Haruka fällt vor Entsetzen das Kinn herunter. »Ich wirke nicht wie ein schwacher, zwanzigjähriger, infantiler Mensch .« Es ist schon frustrierend genug gewesen, als er noch unter hundert war. Vampire über hundert hatten die nervige Angewohnheit, jüngere Vampire wie Kinder zu behandeln. Als verstünden sie nichts vom Leben und dessen Komplexität.
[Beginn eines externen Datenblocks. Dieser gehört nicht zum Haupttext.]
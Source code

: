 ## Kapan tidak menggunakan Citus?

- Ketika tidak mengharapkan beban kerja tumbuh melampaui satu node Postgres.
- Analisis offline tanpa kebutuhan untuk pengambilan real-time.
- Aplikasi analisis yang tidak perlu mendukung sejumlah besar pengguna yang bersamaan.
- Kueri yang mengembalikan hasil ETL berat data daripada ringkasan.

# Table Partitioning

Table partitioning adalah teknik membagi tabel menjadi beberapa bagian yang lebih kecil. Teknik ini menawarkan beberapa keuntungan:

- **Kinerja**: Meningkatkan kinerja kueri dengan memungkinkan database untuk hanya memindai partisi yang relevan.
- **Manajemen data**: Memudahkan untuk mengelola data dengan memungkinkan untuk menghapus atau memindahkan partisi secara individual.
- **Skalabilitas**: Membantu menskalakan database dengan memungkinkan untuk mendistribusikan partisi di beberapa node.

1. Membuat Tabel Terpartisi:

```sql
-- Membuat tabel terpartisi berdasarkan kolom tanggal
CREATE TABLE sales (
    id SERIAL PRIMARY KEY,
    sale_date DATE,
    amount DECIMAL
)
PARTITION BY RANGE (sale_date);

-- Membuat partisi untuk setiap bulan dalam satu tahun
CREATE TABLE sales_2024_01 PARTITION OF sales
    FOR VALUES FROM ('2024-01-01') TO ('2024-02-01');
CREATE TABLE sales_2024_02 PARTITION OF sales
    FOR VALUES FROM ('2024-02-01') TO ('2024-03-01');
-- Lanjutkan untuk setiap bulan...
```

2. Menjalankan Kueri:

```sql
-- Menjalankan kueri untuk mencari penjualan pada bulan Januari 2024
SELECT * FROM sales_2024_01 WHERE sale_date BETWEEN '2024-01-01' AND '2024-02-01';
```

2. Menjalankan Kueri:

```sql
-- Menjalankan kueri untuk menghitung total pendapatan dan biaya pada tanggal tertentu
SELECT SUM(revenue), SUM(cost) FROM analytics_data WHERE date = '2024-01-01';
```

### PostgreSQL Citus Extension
»Ist doch rein hypothetisch, zum Spaß.« Nino grinst. »Was denkst du d enn, wie alt du aussiehst?«

Während er überlegt, lässt Haruka den Blick seitwärts wandern. »Wie einhunderteins.«

Abwehrend hebt Nino die Hände, in seinen bernsteinfarbenen Augen ist Sorge zu erkennen. »Okay, tut mir leid. Ich wollte dich nicht beleidigen …«

»Ihr habt großen Unmut über das Haus Hirano gebracht.«

Nino erstarrt und blinzelt nur. Er sieht ernst aus. »Es tut mir wirklich leid, ich …«

Haruka schmunzelt und schenkt sich noch ein Glas Wein ein. Jetzt versteht Nino den Scherz und lehnt sich zurück, während er mit den Fingern durch sein Haar fährt. Er schließt die Augen und lächelt breit. »Herrgott.«

»Ihr werdet unverzüglich ausgepeitscht und in den Kerker geworfen.«

Der goldene Reinblüter lacht herzlich, die Wärme, die von ihm ausgeht, erfüllt die spärlich belichtete Küche.